# HOWTO: Ratpoison basic configuration



## macondo (Nov 26, 2021)

HOWTO: Basic Ratpoison Configuration

This is a basic configuration, I haven't learned all the tricks to it but i do
know what works for me smile.

Ratpoison (rp) is not for everybody, eye-candy, icons, title/taskbar are absent. It's
all business, uses every pixel of space and uses 1 MB of RAM. Apps are maximized
by default. If you spend time comparing desktops with your buddies to see which is
prettier, stop reading, this is not for you.

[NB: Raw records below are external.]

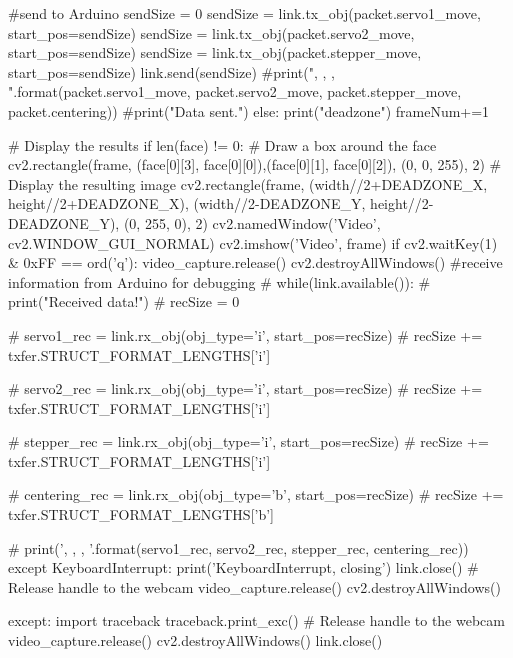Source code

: \begin{python}
                    #send to Arduino
                    sendSize = 0
                    sendSize = link.tx_obj(packet.servo1_move, start_pos=sendSize)
                    sendSize = link.tx_obj(packet.servo2_move, start_pos=sendSize)
                    sendSize = link.tx_obj(packet.stepper_move, start_pos=sendSize)
                    link.send(sendSize)
                    #print("{}, {}, {}, {}".format(packet.servo1_move, packet.servo2_move, packet.stepper_move, packet.centering))
                    #print("Data sent.\n")
                else:
                    print("deadzone")
        frameNum+=1

        # Display the results
        if len(face) != 0:
            # Draw a box around the face
            cv2.rectangle(frame, (face[0][3], face[0][0]),(face[0][1], face[0][2]), (0, 0, 255), 2)
        # Display the resulting image
        cv2.rectangle(frame, (width//2+DEADZONE_X, height//2+DEADZONE_X), (width//2-DEADZONE_Y, height//2-DEADZONE_Y), (0, 255, 0), 2)
        cv2.namedWindow('Video', cv2.WINDOW_GUI_NORMAL)
        cv2.imshow('Video', frame)
        if cv2.waitKey(1) & 0xFF == ord('q'):
            video_capture.release()
            cv2.destroyAllWindows()
        #receive information from Arduino for debugging
        # while(link.available()):
        #     print("Received data!")
        #     recSize = 0

        #     servo1_rec = link.rx_obj(obj_type='i', start_pos=recSize)
        #     recSize += txfer.STRUCT_FORMAT_LENGTHS['i']

        #     servo2_rec = link.rx_obj(obj_type='i', start_pos=recSize)
        #     recSize += txfer.STRUCT_FORMAT_LENGTHS['i']

        #     stepper_rec = link.rx_obj(obj_type='i', start_pos=recSize)
        #     recSize += txfer.STRUCT_FORMAT_LENGTHS['i']

        #     centering_rec = link.rx_obj(obj_type='b', start_pos=recSize)
        #     recSize += txfer.STRUCT_FORMAT_LENGTHS['b']

        #     print('{}, {}, {}, {}'.format(servo1_rec, servo2_rec, stepper_rec, centering_rec))
except KeyboardInterrupt:
    print('KeyboardInterrupt, closing')
    link.close()
    # Release handle to the webcam
    video_capture.release()
    cv2.destroyAllWindows()

except:
    import traceback
    traceback.print_exc()
    # Release handle to the webcam
    video_capture.release()
    cv2.destroyAllWindows()
    link.close()
\end{python}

Gamers, devs, and all sort of miscreants love rp.

#pkg ins -y  ratpoison  dmenu

BIND KEY
The way it works is: you press a 'bind' key plus another letter you
assign to a package you want to launch.

The default keybind (or bind key) is C-t (Control + letter t) but to me, it's
cumbersome and painful on the wrist or fingers. If you google you'll find tons
of material on '.ratpoisonrc' or 'ratpoison configuration'.

Other examples of bind keys are: C-z, C-a, C-d ...etc

I found this article by Dion Moult which explains how to change the bind key to
the Caps Lock (the key next to your left pinky finger). It's a very good
article, you should read it. It explains how to make the Caps Lock key your bind
key.

http://thinkmoult.com/ratpoison-an-effi … malist-wm/

IMHO, the easiest way to configure rp is from another wm/DE you're using at the moment.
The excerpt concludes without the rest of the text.